It was 350 million years ago when geologic processes created a unique granite formation 10 miles deep, 4 miles long, and 2 miles wide in the heart of present-day Barre. This extraordinary formation is now home to the world's largest deep-hole granite quarry that produces a form of granite called ``Barre Gray.'' Known around the world as the finest quality gray granite on the market, Barre Gray has been an economic engine and tourist attraction in central Vermont since the first quarry opened in the 19th century. Barre Gray is renowned by fine architects, builders, and sculpture artists in every corner of the world and is just another example of the exports coming from Vermont and extracted by Vermonters.

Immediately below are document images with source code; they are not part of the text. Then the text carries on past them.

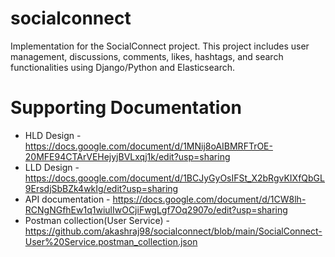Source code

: # socialconnect
Implementation for the SocialConnect project. This project includes user management, discussions, comments, likes, hashtags, and search functionalities using Django/Python and Elasticsearch.

# Supporting Documentation
 - HLD Design - https://docs.google.com/document/d/1MNij8oAIBMRFTrOE-20MFE94CTArVEHejyjBVLxqj1k/edit?usp=sharing
 - LLD Design - https://docs.google.com/document/d/1BCJyGyOsIFSt_X2bRgvKIXfQbGL9ErsdjSbBZk4wkIg/edit?usp=sharing
 - API documentation - https://docs.google.com/document/d/1CW8lh-RCNgNGfhEw1q1wiulIwOCjiFwgLgf7Oq2907o/edit?usp=sharing
 - Postman collection(User Service) - https://github.com/akashraj98/socialconnect/blob/main/SocialConnect-User%20Service.postman_collection.json
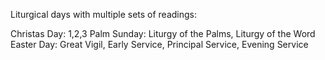 Liturgical days with multiple sets of readings:


Christas Day: 1,2,3
Palm Sunday: Liturgy of the Palms, Liturgy of the Word
Easter Day: Great Vigil, Early Service, Principal Service, Evening Service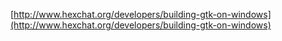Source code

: [http://www.hexchat.org/developers/building-gtk-on-windows](http://www.hexchat.org/developers/building-gtk-on-windows)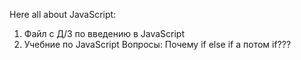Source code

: Here all about JavaScript:
1. Файл с Д/З по введению в JavaScript
2. Учебние по JavaScript
Вопросы: Почему if
                else if
                а потом if???
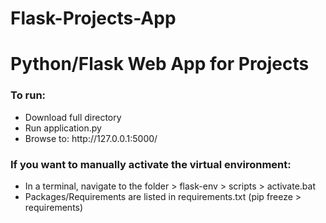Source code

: # Flask-Projects-App

<h1>Python/Flask Web App for Projects</h1>

<h3>To run:</h3>
<ul>
  <li>Download full directory</li>
  <li>Run application.py</li>
  <li>Browse to: http://127.0.0.1:5000/</li>
</ul>

<h3>If you want to manually activate the virtual environment:</h3>
  <ul>
    <li>In a terminal, navigate to the folder > flask-env > scripts > activate.bat</li>
    <li>Packages/Requirements are listed in requirements.txt (pip freeze > requirements)</li>
  </ul>

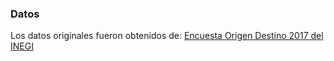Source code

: ### Datos 

Los datos originales fueron obtenidos de:
[Encuesta Origen Destino 2017 del INEGI](https://www.inegi.org.mx/programas/eod/2017/)


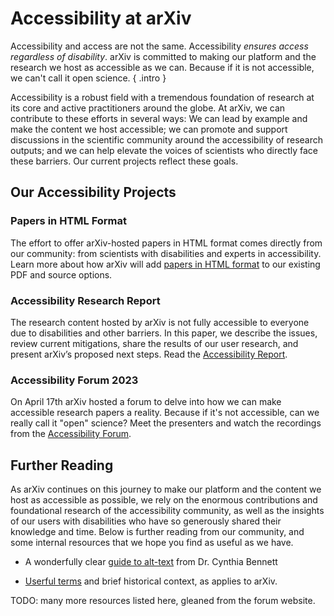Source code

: # Accessibility at arXiv

Accessibility and access are not the same. Accessibility *ensures access regardless of disability*. arXiv is committed to making our platform and the research we host as accessible as we can. Because if it is not accessible, we can't call it open science.
{ .intro }

Accessibility is a robust field with a tremendous foundation of research at its core and active practitioners around the globe. At arXiv, we can contribute to these efforts in several ways:  We can lead by example and make the content we host accessible; we can promote and support discussions in the scientific community around the accessibility of research outputs; and we can help elevate the voices of scientists who directly face these barriers. Our current projects reflect these goals.

## Our Accessibility Projects

### Papers in HTML Format
The effort to offer arXiv-hosted papers in HTML format comes directly from our community: from scientists with disabilities and experts in accessibility. Learn more about how arXiv will add [papers in HTML format](about/accessible_HTML.md) to our existing PDF and source options.

### Accessibility Research Report
The research content hosted by arXiv is not fully accessible to everyone due to disabilities and other barriers. In this paper, we describe the issues, review current mitigations, share the results of our user research, and present arXiv’s proposed next steps. Read the [Accessibility Report](about/accessibility_research_report.md).

### Accessibility Forum 2023
On April 17th arXiv hosted a forum to delve into how we can make accessible research papers a reality. Because if it's not accessible, can we really call it "open" science? Meet the presenters and watch the recordings from the [Accessibility Forum](https://accessibility2023.arxiv.org/).

## Further Reading
As arXiv continues on this journey to make our platform and the content we host as accessible as possible, we rely on the enormous contributions and foundational research of the accessibility community, as well as the insights of our users with disabilities who have so generously shared their knowledge and time. Below is further reading from our community, and some internal resources that we hope you find as useful as we have.

- A wonderfully clear [guide to alt-text](https://docs.google.com/document/d/1P62YxEDDfG4DAofnaPiO4Y665eK4rCCD_EwjtF87iBk/edit?usp=sharing) from Dr. Cynthia Bennett

- [Userful terms](about/accessibility_terms.md) and brief historical context, as applies to arXiv.

TODO: many more resources listed here, gleaned from the forum website.
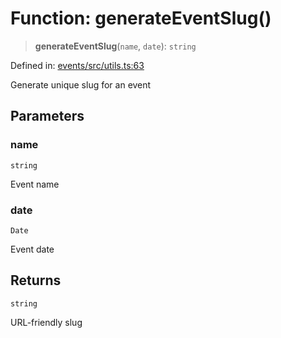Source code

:# Function: generateEventSlug()

> **generateEventSlug**(`name`, `date`): `string`

Defined in: [events/src/utils.ts:63](https://github.com/happyvertical/smrt/blob/3e10e04571f8229dee5c87ee2f9b9b06c6c49f12/packages/events/src/utils.ts#L63)

Generate unique slug for an event

## Parameters

### name

`string`

Event name

### date

`Date`

Event date

## Returns

`string`

URL-friendly slug
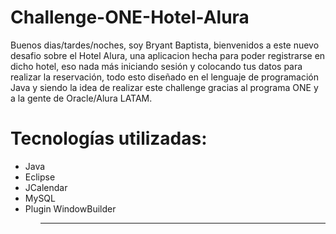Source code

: # Challenge-ONE-Hotel-Alura
Buenos dias/tardes/noches, soy Bryant Baptista, bienvenidos a este nuevo desafio sobre el Hotel Alura, una aplicacion hecha para poder registrarse en dicho hotel, eso nada más iniciando sesión y colocando tus datos para realizar la reservación, todo esto diseñado en el lenguaje de programación Java y siendo la idea de realizar este challenge gracias al programa ONE y a la gente de Oracle/Alura LATAM.

# Tecnologías utilizadas:

<ul>
  <li>Java</li>
  <li>Eclipse</li>
  <li>JCalendar</li>
  <li>MySQL</li>
  <li>Plugin WindowBuilder</li>
<ul> 
<hr>


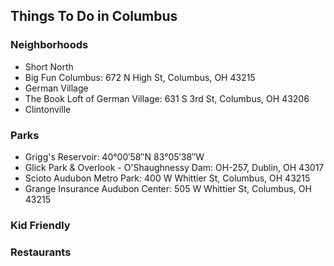 ## Things To Do in Columbus

### Neighborhoods
 - Short North
  - Big Fun Columbus: 672 N High St, Columbus, OH 43215
 - German Village
  - The Book Loft of German Village: 631 S 3rd St, Columbus, OH 43206
 - Clintonville

### Parks
 - Grigg's Reservoir: 40°00′58″N 83°05′38″W
 - Glick Park & Overlook - O'Shaughnessy Dam: OH-257, Dublin, OH 43017
 - Scioto Audubon Metro Park: 400 W Whittier St, Columbus, OH 43215
 - Grange Insurance Audubon Center: 505 W Whittier St, Columbus, OH 43215
### Kid Friendly

### Restaurants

The granite industry in Barre has brought jobs and economic opportunity to thousands of Vermonters over the years, including many immigrants. Like my grandparents, many people came to Vermont from Europe in the 19th and 20th centuries in search of a better life. Through a combination of hard work, skill, luck, and the geologic processes that created Barre Gray 350 million years ago, many Scottish, Irish, and Italian immigrants were able to build better lives for themselves in Vermont working in the granite industry. Unfortunately, many of the immigrants working in the Barre granite industry also died in high numbers during the 1918 influenza pandemic. As many of the Vermonters we tragically lost to COVID-19 are now laid to rest under Barre Gray granite headstones, so too are many of those who worked the Barre granite quarry over 100 years ago.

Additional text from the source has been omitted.